So, only one card-flipping function missing, and then we can start
decompiling TH01's two final bosses? Unfortunately, that had to be the one
big function that initializes and renders all gameplay objects. #17 on the
list of longest functions in all of PC-98 Touhou, requiring two pushes to
fully understand what's going on there… and then it immediately returns
for all "boss" stages whose number is divisible by 5, yet is still called
during Sariel's and Konngara's initialization 🤦
Oh well. This also involved the final file format we hadn't looked at
yet – the STAGE?.DAT files that describe the layout for all
stages within a single 5-stage scene. Which, for a change is a very
well-designed form– no, of course it's completely weird, what did you
expect? Development must have looked somewhat like this:
Weirdness #1: "Hm, the stage format should
include the file names for the background graphics and music… or should
it?" And so, the 22-byte header still references some music and
background files that aren't part of the final game. The game doesn't use
anything from there, and instead derives those file names from the
That's probably nothing new to anyone who has ever looked at TH01's data
files. In a slightly more interesting discovery though, seeing the+
📝 .GRF extension, in some of the file names
that are short enough to not cut it off, confirms that .GRF was initially
used for background images. Probably before ZUN learned about .PI, and how
it achieves better compression than his own per-bitplane RLE approach?

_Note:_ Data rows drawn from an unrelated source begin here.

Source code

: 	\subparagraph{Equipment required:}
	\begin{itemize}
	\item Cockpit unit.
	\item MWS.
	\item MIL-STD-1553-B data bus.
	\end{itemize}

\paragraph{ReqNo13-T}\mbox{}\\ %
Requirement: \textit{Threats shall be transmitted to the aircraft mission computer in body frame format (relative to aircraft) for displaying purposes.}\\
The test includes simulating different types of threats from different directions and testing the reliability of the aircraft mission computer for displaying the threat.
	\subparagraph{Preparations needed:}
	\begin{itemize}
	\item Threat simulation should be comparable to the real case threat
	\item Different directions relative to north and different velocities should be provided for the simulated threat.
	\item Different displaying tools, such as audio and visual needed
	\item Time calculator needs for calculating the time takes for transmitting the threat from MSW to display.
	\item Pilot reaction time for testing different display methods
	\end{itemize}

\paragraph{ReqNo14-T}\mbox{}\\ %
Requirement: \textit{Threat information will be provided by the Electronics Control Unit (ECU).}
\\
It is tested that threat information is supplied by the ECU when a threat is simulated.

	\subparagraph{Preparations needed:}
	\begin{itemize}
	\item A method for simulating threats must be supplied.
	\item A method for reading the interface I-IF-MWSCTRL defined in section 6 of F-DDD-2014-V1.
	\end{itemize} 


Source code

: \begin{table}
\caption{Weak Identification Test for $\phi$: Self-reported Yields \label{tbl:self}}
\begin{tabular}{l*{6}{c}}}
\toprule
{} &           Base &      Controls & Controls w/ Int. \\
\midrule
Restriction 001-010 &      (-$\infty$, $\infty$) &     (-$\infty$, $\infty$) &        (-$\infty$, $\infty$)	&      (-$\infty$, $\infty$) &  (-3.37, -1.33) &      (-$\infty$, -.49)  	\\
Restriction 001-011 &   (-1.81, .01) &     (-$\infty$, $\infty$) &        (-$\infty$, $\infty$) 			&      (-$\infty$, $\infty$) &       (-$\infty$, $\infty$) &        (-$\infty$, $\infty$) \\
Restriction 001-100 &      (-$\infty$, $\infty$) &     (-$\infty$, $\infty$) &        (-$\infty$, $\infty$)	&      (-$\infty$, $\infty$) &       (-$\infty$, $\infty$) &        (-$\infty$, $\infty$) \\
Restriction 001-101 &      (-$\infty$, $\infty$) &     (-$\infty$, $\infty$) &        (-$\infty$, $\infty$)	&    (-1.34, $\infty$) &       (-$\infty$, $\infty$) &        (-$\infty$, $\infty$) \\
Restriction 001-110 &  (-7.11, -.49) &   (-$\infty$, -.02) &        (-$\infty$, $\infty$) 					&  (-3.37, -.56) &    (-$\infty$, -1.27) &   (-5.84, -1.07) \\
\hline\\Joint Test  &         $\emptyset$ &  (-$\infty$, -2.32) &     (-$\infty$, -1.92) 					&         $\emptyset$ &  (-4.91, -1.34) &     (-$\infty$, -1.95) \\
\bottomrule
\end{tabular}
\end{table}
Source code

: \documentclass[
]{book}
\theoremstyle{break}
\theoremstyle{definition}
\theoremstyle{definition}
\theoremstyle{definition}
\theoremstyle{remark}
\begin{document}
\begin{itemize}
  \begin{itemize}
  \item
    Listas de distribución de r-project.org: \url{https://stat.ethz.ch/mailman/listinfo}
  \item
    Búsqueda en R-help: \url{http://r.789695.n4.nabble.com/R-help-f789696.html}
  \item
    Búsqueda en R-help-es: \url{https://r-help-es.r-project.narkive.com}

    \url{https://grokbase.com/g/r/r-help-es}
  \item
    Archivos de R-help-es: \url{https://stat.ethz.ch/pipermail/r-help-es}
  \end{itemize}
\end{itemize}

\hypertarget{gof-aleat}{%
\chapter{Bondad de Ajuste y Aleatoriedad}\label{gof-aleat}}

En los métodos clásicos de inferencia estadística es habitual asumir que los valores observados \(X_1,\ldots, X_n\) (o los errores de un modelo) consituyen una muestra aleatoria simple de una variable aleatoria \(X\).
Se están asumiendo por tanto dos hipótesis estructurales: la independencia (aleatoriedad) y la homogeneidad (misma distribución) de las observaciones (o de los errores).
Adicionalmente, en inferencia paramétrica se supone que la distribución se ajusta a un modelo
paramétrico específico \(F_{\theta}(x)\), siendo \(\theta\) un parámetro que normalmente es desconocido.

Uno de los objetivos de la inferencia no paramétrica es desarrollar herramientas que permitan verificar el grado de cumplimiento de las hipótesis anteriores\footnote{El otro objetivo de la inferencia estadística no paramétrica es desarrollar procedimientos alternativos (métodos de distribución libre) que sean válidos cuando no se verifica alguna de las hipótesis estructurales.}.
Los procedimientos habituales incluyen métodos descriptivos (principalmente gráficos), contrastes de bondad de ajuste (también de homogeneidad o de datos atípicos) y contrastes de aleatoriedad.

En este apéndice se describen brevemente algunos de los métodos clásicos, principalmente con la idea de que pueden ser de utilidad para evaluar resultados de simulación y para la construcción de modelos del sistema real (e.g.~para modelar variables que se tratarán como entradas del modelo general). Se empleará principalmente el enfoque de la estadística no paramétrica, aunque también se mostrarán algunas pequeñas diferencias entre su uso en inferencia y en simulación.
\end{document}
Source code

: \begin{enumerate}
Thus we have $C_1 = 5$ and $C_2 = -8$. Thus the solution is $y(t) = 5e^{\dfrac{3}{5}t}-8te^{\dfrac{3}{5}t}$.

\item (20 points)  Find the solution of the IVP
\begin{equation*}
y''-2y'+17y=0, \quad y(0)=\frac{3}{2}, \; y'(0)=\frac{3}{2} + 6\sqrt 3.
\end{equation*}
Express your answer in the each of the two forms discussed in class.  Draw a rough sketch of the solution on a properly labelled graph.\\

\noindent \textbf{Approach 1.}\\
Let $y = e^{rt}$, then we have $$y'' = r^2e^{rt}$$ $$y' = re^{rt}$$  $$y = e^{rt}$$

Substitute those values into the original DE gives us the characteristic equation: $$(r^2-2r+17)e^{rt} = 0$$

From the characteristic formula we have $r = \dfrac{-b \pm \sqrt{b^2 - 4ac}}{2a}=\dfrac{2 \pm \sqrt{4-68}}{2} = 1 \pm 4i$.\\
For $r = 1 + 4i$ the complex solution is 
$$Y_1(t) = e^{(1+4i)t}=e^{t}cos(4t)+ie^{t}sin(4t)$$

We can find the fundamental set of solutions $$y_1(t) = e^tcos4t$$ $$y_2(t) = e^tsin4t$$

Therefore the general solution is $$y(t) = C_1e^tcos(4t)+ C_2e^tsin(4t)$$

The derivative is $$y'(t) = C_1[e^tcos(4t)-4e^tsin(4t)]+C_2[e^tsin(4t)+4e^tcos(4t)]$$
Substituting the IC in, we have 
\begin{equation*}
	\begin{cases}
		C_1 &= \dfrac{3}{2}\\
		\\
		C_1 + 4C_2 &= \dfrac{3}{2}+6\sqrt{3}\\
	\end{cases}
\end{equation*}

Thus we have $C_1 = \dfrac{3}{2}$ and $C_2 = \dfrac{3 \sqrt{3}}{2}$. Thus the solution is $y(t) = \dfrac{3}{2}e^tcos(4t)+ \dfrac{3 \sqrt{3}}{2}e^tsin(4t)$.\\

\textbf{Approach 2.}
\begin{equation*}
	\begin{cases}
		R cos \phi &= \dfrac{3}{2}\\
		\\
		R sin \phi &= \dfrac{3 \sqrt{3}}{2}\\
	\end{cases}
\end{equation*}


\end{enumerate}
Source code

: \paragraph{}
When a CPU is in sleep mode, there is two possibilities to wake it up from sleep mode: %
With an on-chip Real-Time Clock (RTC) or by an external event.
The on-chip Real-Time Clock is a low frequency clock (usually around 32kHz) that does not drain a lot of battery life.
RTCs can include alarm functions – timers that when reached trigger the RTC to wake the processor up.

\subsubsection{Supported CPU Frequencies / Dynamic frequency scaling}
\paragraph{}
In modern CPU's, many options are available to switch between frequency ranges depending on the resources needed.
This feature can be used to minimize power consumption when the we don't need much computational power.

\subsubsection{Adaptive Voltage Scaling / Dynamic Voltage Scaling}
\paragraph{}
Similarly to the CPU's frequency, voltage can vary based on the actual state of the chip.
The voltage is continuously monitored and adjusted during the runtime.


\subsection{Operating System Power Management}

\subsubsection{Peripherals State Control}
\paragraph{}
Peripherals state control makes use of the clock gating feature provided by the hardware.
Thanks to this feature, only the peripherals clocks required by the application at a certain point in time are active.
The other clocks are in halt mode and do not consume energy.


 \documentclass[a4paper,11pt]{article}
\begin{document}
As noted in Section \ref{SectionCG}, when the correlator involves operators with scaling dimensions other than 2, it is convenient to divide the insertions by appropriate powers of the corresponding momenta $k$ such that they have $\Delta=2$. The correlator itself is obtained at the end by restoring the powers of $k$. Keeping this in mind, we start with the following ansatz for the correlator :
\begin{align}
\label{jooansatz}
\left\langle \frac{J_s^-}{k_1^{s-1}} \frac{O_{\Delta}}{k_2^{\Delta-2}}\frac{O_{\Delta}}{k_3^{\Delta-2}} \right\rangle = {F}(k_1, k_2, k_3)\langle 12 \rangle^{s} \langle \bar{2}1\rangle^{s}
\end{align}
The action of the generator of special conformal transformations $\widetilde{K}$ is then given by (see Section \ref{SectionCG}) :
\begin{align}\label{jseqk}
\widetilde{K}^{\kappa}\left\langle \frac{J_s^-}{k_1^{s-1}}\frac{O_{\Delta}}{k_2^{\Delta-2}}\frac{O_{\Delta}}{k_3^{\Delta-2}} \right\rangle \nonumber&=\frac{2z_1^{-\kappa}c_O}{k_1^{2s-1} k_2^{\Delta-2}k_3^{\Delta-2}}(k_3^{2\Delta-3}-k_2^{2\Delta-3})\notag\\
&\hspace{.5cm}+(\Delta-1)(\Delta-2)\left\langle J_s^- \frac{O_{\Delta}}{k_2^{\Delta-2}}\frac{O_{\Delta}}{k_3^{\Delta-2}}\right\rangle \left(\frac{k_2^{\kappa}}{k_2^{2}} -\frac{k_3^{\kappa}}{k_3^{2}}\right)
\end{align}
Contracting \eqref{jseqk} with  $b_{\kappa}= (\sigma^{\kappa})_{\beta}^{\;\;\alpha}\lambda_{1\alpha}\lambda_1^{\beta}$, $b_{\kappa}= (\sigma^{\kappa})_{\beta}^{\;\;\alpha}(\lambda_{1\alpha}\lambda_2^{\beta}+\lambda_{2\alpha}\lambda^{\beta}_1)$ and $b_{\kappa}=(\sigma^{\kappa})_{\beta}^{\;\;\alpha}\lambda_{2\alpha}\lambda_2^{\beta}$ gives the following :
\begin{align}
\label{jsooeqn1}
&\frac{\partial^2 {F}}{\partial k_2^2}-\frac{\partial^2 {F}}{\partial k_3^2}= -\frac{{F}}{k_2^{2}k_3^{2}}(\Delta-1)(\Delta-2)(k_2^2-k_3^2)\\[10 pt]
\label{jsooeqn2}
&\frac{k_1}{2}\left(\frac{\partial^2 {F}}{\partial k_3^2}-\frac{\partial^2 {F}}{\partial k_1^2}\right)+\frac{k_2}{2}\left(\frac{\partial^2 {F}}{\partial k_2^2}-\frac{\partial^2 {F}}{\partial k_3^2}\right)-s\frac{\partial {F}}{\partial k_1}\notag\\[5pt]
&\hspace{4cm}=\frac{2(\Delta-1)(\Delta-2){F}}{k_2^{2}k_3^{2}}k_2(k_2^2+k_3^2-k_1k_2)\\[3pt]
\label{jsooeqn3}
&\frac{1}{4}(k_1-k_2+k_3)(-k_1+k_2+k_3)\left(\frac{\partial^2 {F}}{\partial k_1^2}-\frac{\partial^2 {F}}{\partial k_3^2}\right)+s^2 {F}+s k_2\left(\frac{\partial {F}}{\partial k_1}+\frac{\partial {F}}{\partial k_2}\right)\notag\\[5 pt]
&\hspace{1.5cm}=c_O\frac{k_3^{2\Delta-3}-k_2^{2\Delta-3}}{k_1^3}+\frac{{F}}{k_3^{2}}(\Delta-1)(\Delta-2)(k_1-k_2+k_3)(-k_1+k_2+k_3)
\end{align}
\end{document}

Weirdness #2: "Hm, I might want to put
obstacles on top of cards?" You'd probably expect this format to
contain one single array for every stage, describing which object to place
on every 32×32 tile, if any. Well, the real format uses two arrays:
One for the cards, and a combined one for all "obstacles" – bumpers, bumper
bars, turrets, and portals. However, none of the card-flipping stages in
the final game come with any such overlaps. That's quite unfortunate, as it
would have made for some quite interesting level designs:
As you can see, the final version of the blitting code was not written
with such overlaps in mind either, blitting the cards on top of all
the obstacles, and not the other way round.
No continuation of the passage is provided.